Twenty years on, probably the most notable thing is how different we are. Many formerly captive nations are now firmly entrenched in the democratic world--with its numerous problems and shortcomings, to be sure, but still they are there. Some other countries -- one very big one and several that are not so big -- see the democratic world as an enemy and a threat, and do not want to be part of it. And then there are countries – I am coming from one of those – who are trying to build democratic institutions, but are less than successful in this. I will focus on the problems of this third group.
These are countries that are haunted by a double set of challenges: lack of security and lack of consolidated democratic institutions. These problems are deeply interconnected. The link is most conspicuous in my country, Georgia. It is true that we are failing to consolidate our democratic institutions and we have nobody else to blame for this. But it is also true that we are a country under attack from our northern neighbor, and at least one of the reasons for that (I am personally inclined to think that this is the chief reason) is that we are too democratic for their taste. This makes us dangerous, because we carry a virus that may undermine their regimes. This makes us, as well as Ukraine, frontier states. If we fall, the Baltic States immediately become the next frontier. I have just come from a NATO conference in Riga where the presidents of the three Baltic countries spoke, and they have a very clear understanding of this.

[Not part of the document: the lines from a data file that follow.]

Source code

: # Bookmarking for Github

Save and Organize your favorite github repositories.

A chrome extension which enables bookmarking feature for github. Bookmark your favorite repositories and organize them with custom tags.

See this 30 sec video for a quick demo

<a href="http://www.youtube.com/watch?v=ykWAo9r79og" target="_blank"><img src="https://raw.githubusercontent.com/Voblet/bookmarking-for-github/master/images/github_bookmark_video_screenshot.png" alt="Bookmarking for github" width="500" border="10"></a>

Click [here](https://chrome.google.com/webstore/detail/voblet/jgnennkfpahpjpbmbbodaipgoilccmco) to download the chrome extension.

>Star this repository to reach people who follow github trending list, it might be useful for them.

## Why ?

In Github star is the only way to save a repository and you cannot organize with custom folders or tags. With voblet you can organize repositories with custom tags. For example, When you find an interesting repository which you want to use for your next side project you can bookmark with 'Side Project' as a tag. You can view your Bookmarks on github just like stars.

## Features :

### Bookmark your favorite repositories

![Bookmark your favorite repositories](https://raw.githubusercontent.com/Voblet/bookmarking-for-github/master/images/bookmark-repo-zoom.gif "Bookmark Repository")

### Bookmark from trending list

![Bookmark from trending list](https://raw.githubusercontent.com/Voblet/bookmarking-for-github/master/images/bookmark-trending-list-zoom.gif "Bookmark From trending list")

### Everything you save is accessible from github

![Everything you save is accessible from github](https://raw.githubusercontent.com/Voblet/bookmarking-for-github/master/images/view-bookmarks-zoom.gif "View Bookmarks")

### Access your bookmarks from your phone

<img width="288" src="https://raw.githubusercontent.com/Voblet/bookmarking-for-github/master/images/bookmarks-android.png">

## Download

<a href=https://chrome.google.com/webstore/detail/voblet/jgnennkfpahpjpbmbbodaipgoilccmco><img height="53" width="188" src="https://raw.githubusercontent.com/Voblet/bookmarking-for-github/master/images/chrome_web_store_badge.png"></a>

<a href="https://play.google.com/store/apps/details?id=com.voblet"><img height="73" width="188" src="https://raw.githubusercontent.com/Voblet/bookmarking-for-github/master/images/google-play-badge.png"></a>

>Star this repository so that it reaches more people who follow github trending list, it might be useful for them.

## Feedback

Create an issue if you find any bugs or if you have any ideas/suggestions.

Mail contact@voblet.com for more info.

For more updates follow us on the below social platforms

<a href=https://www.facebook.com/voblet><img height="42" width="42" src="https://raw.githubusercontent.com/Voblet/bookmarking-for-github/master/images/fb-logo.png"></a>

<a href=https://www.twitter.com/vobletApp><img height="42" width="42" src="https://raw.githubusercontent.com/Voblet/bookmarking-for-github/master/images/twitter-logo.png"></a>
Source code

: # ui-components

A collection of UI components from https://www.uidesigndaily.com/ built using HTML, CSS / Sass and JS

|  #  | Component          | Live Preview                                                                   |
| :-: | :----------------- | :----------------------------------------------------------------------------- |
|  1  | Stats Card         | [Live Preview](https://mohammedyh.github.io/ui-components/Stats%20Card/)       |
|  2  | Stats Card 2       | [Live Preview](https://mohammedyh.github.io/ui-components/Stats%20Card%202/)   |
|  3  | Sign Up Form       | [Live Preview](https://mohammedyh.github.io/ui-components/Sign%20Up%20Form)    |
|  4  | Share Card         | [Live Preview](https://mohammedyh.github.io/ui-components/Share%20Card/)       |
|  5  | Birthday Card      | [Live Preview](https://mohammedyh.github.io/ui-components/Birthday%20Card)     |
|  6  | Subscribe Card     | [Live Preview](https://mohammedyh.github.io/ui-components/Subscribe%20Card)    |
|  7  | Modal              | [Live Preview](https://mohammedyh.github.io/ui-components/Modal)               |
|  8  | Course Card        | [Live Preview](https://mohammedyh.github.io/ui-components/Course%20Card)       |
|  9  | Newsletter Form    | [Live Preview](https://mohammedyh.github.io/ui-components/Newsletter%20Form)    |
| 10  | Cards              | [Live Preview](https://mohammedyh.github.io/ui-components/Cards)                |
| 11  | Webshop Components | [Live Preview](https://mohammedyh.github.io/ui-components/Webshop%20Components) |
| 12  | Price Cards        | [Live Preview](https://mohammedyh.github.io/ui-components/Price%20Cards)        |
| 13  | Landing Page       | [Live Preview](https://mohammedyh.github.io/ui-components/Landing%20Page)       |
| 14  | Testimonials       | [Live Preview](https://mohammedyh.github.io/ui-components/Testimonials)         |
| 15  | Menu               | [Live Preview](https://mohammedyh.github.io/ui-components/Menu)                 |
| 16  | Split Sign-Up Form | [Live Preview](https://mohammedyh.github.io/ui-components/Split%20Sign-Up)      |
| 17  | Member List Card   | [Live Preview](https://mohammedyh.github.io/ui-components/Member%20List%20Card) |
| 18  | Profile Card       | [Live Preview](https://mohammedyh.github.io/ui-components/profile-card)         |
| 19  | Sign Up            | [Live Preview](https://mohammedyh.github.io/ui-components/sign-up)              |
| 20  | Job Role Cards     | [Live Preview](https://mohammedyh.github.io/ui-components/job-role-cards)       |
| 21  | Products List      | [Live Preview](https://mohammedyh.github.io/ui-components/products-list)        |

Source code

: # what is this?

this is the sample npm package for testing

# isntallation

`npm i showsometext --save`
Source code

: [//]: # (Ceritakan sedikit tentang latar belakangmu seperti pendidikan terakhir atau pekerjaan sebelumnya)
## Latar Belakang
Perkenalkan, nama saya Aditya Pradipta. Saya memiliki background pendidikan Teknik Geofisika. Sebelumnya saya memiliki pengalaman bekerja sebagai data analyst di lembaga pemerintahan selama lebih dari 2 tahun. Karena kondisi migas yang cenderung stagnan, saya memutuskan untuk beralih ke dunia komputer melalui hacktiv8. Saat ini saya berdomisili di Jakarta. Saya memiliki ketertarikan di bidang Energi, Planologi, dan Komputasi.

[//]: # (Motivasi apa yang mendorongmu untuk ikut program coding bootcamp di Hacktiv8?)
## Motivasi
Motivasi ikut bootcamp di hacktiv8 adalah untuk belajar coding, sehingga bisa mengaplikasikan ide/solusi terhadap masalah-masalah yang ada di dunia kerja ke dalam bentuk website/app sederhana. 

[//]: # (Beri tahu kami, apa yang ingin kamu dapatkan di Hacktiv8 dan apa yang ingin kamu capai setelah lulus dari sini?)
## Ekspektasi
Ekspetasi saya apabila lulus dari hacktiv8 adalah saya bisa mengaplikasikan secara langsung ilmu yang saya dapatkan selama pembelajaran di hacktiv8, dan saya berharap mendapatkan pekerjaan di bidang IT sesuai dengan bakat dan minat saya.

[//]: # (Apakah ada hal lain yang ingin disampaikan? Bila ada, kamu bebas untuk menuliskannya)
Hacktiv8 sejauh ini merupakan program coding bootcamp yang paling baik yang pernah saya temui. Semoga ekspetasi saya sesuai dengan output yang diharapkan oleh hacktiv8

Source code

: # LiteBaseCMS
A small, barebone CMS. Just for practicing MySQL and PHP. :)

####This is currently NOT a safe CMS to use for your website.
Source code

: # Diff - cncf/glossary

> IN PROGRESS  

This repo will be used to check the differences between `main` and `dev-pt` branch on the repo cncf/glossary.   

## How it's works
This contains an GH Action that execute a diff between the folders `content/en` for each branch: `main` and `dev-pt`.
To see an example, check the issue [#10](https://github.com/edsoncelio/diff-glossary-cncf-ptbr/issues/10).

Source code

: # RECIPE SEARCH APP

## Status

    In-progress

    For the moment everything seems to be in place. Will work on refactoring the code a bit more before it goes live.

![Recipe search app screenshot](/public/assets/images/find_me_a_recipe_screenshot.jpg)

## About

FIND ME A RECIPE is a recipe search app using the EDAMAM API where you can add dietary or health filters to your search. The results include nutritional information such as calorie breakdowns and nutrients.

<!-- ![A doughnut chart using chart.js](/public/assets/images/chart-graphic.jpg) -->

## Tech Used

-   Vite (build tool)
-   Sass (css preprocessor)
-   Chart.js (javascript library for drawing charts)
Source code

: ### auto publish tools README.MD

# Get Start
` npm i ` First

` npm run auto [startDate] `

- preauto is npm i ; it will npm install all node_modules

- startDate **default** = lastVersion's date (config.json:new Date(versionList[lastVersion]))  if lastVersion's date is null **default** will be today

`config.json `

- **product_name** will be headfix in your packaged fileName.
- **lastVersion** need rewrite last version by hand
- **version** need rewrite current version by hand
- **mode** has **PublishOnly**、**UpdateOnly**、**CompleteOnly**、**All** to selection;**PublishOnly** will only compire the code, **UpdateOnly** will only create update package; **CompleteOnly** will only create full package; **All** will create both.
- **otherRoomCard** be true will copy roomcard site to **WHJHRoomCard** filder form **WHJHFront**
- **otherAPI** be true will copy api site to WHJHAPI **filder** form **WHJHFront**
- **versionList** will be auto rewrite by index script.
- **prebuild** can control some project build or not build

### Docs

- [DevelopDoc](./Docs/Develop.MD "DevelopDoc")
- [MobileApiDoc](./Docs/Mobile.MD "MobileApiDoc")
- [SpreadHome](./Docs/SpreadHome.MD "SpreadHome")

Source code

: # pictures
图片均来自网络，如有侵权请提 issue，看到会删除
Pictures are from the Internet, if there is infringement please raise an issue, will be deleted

Therefore, with all the different faults that Ukrainian and Georgian democracies have, we have an especially great need for the kind of democratic solidarity expressed by the title of this conference, For Our Freedom and Yours!
Our divergent fortunes are also linked to divergent trajectories of development. Twenty years ago, Eastern Europe was carried away by the euphoria of freedom – which ultimately brought it to where it is now. We in Georgia experienced some of that euphoria – but, unfortunately, in our case (as in the Caucasus and the Balkans in general) it was overwhelmed by the euphoria of ethnic nationalism, and that immersed us in the period of civil wars. We spent the decade of 1990s mostly recovering from these wars rather than focusing on building democratic institutions (although some partial steps in that direction were also made). It was our turn to go through the period of the euphoria of freedom during the so-called color revolutions, and it felt good.
However, almost six years after that euphoria, we are deeply dissatisfied with where we are. Now we are much more perplexed by the complexity of the democratic exercise, and this is probably makes perfect sense. Breakthroughs are necessary and uplifting, but ultimately the success of democracy-building depends on much more mundane activities, on calculating interests and trade-offs and gradually improving the quality of civil and governmental institutions.
We understand that we are still not there, and that there will be zigzags and setbacks along our way. Moreover, there is no guarantee of ultimate success at all since this is in an open-ended process. But if I did not have the hope of success, and if I did not recognize the deep importance of democratic solidarity for that success, I would not have participated in this conference in Lviv.